Their search is being conducted in an eerie landscape nearly two kilometres below the surface of the ocean. Smoking undersea chimneys pump mineral fluids from deep in the earth's crust into the surrounding seawater, shattered mineral columns resemble ancient ruins, and undersea hills are mantled in snow-white carpets of bacteria and organic hydrates - compounds which can only exist at the extreme pressures of the deep ocean.
During the search, Franklin's dredge snagged the huge chimney of a black smoker, a tubular encrustation of minerals that would make a prized museum display, according to expedition leader Dr Ray Binns, of CSIRO Exploration & Mining.
"Our dredge must have fallen right over its top. This anchored the ship for over an hour but it finally broke off at the base," he says.

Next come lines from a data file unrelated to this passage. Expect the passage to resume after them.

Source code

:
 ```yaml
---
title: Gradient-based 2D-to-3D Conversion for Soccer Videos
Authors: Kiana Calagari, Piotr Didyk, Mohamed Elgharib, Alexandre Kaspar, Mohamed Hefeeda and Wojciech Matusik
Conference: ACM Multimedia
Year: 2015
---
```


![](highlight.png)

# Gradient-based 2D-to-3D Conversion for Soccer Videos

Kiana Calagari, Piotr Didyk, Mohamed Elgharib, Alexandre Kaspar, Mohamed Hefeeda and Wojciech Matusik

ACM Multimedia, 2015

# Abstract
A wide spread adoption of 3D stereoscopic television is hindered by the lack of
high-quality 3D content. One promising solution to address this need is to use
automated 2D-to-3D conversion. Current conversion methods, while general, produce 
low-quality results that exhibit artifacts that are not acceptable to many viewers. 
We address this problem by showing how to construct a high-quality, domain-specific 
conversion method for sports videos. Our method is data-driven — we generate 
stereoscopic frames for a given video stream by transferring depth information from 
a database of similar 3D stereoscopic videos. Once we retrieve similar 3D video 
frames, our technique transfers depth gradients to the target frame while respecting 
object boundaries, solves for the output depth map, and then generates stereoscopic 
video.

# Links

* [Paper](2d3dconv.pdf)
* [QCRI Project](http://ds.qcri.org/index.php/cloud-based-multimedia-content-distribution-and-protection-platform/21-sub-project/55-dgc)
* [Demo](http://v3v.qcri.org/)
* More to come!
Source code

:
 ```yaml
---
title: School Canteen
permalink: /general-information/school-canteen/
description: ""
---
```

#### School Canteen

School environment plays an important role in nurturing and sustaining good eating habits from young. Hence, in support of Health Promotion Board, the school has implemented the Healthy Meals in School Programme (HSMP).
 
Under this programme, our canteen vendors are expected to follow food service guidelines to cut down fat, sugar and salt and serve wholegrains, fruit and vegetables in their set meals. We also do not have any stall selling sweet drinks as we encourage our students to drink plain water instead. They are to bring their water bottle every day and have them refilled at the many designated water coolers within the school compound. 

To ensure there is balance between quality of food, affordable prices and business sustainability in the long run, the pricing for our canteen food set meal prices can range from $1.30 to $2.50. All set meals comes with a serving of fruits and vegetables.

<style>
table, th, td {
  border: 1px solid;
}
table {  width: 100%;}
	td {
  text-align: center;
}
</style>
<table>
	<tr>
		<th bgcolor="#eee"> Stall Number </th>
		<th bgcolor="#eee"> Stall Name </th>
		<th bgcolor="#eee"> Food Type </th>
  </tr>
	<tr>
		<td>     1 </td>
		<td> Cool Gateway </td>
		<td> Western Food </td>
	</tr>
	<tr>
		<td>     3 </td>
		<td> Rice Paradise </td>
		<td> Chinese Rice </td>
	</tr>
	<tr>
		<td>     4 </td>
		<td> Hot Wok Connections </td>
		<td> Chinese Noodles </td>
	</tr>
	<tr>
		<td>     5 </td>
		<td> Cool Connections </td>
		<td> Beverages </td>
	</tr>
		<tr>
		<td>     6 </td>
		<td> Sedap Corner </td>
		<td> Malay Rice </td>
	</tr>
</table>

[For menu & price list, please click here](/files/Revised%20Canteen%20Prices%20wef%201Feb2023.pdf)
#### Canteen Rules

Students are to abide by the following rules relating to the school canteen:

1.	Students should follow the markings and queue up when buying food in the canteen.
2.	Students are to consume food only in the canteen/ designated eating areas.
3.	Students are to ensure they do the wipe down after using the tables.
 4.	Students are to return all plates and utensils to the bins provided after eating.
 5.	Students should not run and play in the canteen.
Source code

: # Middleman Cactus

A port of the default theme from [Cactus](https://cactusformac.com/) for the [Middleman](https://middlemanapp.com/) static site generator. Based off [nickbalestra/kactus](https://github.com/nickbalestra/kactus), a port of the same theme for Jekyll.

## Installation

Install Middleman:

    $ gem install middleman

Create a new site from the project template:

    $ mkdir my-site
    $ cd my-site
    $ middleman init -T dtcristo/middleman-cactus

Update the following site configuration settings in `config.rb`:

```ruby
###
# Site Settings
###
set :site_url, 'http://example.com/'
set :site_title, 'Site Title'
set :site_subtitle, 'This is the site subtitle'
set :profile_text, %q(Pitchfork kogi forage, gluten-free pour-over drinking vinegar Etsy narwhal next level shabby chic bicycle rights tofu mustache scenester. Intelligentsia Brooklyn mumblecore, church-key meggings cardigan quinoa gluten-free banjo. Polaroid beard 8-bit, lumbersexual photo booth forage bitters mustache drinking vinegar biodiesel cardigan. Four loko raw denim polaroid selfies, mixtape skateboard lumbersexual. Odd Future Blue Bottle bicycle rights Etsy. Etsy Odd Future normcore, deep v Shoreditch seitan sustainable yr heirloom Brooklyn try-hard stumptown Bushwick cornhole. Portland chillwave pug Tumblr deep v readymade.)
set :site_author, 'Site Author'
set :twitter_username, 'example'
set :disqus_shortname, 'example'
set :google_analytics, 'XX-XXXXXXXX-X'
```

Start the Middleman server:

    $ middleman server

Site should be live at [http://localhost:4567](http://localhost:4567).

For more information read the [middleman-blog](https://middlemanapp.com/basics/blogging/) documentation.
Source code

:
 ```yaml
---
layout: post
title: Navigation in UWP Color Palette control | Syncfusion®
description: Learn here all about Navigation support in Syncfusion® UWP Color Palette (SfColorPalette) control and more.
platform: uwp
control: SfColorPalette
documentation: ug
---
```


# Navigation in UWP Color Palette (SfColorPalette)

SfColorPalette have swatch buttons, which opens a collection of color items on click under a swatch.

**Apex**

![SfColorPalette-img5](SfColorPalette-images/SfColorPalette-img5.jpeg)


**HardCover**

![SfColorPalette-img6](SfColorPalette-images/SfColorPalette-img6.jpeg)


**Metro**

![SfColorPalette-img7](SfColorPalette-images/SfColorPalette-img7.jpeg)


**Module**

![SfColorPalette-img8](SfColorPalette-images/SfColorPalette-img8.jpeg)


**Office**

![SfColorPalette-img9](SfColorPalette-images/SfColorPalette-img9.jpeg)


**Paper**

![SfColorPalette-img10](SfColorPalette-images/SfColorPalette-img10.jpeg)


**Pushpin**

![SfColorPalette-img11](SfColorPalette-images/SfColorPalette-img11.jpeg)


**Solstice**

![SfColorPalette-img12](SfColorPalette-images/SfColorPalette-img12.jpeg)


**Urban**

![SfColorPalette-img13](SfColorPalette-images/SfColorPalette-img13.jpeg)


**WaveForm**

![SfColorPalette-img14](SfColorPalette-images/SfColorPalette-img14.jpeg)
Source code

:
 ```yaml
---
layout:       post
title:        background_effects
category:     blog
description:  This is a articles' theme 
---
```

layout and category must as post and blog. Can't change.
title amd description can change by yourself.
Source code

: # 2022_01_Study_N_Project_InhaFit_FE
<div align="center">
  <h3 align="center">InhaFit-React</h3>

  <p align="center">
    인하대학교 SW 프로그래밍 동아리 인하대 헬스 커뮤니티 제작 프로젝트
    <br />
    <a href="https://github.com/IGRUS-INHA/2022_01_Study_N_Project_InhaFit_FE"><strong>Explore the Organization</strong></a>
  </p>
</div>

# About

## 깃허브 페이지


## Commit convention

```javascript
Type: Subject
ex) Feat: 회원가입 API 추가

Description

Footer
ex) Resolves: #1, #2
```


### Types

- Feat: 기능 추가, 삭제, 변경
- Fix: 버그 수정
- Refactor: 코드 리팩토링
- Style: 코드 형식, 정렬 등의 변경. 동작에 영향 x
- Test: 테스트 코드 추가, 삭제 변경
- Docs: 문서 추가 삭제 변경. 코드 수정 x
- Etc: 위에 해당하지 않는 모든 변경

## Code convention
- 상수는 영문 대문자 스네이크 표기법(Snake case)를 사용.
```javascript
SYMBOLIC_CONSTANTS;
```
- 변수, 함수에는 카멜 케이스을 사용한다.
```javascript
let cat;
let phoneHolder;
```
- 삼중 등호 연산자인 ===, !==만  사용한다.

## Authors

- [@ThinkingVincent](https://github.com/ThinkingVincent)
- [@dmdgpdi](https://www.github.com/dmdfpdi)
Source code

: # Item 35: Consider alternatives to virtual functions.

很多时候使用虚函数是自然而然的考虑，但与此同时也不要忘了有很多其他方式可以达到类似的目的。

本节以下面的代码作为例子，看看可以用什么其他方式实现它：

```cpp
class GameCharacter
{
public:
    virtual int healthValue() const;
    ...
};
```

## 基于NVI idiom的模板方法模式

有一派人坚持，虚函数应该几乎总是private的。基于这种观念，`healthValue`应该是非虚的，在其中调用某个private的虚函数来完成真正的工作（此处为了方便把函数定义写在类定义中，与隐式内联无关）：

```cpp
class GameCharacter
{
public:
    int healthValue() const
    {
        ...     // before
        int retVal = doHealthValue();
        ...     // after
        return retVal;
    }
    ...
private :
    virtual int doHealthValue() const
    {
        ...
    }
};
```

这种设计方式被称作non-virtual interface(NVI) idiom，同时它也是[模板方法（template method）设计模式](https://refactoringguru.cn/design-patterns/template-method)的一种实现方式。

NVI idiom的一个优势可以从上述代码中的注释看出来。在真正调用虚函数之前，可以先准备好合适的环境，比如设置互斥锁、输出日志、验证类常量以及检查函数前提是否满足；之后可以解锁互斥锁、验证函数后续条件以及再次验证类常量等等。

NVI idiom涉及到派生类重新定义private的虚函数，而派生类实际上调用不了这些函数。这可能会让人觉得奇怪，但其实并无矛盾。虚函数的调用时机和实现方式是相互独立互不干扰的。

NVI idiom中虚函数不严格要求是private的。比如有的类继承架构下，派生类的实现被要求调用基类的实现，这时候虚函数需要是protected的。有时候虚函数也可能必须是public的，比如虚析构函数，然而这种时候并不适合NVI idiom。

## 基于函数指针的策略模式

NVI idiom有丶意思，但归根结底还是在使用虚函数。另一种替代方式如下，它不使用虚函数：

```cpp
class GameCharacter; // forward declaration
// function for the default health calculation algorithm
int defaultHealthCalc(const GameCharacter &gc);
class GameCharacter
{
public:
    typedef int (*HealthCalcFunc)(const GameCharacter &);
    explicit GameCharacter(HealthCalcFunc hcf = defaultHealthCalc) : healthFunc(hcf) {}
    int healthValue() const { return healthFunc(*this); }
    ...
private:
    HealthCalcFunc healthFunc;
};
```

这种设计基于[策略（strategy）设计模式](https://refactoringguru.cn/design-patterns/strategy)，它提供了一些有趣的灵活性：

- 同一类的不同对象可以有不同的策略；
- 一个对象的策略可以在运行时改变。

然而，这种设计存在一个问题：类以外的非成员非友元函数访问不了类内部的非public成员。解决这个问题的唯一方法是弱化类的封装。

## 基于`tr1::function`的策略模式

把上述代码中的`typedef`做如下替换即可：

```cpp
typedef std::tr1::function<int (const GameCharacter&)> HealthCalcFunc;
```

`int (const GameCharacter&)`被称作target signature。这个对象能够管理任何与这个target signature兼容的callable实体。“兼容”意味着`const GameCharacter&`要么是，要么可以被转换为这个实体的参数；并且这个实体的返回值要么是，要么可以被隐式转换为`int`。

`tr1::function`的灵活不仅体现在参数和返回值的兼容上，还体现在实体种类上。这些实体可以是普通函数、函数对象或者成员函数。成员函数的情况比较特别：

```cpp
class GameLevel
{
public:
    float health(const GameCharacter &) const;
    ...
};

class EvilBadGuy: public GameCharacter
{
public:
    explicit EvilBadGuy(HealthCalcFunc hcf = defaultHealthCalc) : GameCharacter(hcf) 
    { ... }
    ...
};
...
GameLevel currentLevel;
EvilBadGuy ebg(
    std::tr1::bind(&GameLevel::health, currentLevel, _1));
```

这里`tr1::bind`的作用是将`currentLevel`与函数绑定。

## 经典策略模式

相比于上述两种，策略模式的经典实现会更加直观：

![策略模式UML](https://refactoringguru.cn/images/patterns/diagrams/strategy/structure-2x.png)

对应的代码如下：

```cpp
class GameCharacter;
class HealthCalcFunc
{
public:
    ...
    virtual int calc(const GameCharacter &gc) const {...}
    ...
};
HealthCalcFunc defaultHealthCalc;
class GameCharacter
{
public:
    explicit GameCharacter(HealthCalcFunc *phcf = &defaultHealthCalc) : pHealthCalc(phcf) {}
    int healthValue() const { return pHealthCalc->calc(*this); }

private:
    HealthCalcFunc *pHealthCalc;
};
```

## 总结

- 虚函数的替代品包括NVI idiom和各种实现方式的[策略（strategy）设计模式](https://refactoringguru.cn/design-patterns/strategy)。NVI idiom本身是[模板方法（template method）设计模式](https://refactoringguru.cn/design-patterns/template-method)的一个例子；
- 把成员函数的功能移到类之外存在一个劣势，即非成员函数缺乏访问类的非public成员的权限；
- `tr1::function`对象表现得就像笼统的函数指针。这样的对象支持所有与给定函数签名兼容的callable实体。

"Luckily for us it got wedged into the dredge frame on its point of balance, so it stayed there while we winched it all the way up to the ship. It proved to be 2.7 metres long, 80 cm in diameter at the base, and weighed some 800 kg in water at least, closer to a tonne in air.
"It must have been an actively venting chimney, for live snails dropped into the dredge bag, and fluid dripping from it was quite acidic, although there was no characteristic smell of rotten eggs (from hydrogen sulfide gas) often found with smaller chimneys.
"Our first examination indicated it was teeming with bacteria and archaea (very ancient and primitive life forms). The microbiologists aboard were delighted," Dr Binns says
A major goal of the expedition is to identify particular microbes that can be used to process minerals on dry land, and so develop more efficient and cleaner ways to win metals, explains project designer Dr Dave Dekker of CSIRO Exploration & Mining.
"We believe that microbes such as these deep sea bugs may enable Australia's miners to exploit lower grade ore deposits, extract metals more cheaply, clean up waste streams and may even improve mine safety."
Microbiologist Dr Peter Franzmann of CSIRO Land & Water says that the mineral-mining bugs are possibly relatives of some of the earliest forms of life to emerge on the planet, more than three billion years ago.
"Back then, conditions were similar to what we now see in these seafloor hydrothermal vents - high temperatures, lots of volcanic activity, darkness, with the nutrients to sustain life pouring out of the earth itself."
Dr Binns says the recovered chimney is "a particularly handsome specimen, but rather fragile, consisting mainly of the mineral known as sphalerite (zinc sulfide)".
"The Franklin's crew managed to slide it out of the yoke without breaking it using the ship's crane. For the time being we've got it swathed in cheesecloth provided by the ship's cook, kept damp with seawater and wrapped with plastic".
The RV Franklin berthed in Rabaul last Thursday (4 May) and is now moving from the Bismarck Sea into the Pacific with another research team. Led by Dr Brent McInnes of CSIRO Exploration & Mining, scientists from Australia, Papua New Guinea, New Zealand and USA are visiting submarine volcanoes in the Tabar-Lihir-Tanga-Feni and Solomon Island chains.
Besides studying the volcanoes themselves, this team is also searching for undersea hot-springs that might be depositing gold and other minerals. The chances of finding such springs are good, for the nearby Ladolam deposit on the island of Lihir is the largest and youngest epithermal gold deposit in the world.
The geological setting of the volcanoes targeted by the second cruise is different from those of the Bismarck Sea, so any further discoveries will expand the range of modern ore-forming environments that scientists can use to understand how ore bodies formed in the past. The outcomes will include better strategies for future mineral exploration on land, which is becoming harder all the time, now that prospectors have found most of the ore bodies that crop out at the surface.